**Task item**:
Whenever a line below holds the word "which", count it; please give only the final number.

**Collected data**:
※

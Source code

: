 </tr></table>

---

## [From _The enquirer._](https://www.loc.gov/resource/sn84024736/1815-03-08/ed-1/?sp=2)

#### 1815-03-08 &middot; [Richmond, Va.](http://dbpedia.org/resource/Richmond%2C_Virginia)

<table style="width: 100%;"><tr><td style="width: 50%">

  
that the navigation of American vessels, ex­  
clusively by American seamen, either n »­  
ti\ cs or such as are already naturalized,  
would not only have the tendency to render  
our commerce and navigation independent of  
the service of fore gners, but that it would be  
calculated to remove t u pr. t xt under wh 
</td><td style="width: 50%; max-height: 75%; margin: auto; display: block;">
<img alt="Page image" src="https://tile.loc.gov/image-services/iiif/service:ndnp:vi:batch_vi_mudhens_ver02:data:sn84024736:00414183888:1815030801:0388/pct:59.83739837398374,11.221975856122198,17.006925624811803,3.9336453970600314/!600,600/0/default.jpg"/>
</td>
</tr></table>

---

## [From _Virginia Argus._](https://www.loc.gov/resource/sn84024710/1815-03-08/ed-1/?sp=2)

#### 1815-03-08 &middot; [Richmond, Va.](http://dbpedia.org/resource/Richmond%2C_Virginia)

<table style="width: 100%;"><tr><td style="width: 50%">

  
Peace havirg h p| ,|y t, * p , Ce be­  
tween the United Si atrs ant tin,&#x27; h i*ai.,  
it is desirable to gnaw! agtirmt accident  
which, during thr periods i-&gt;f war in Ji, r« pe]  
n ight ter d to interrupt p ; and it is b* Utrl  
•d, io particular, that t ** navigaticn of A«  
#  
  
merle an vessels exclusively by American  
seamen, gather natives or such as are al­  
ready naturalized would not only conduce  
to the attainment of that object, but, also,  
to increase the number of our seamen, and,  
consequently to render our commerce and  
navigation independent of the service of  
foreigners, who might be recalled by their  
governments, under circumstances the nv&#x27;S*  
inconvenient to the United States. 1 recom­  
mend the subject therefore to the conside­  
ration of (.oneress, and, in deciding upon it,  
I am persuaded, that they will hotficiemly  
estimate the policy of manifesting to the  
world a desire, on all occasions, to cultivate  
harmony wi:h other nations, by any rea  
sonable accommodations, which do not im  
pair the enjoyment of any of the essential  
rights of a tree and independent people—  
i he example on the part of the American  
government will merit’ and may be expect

※

**Completed exercise**:
2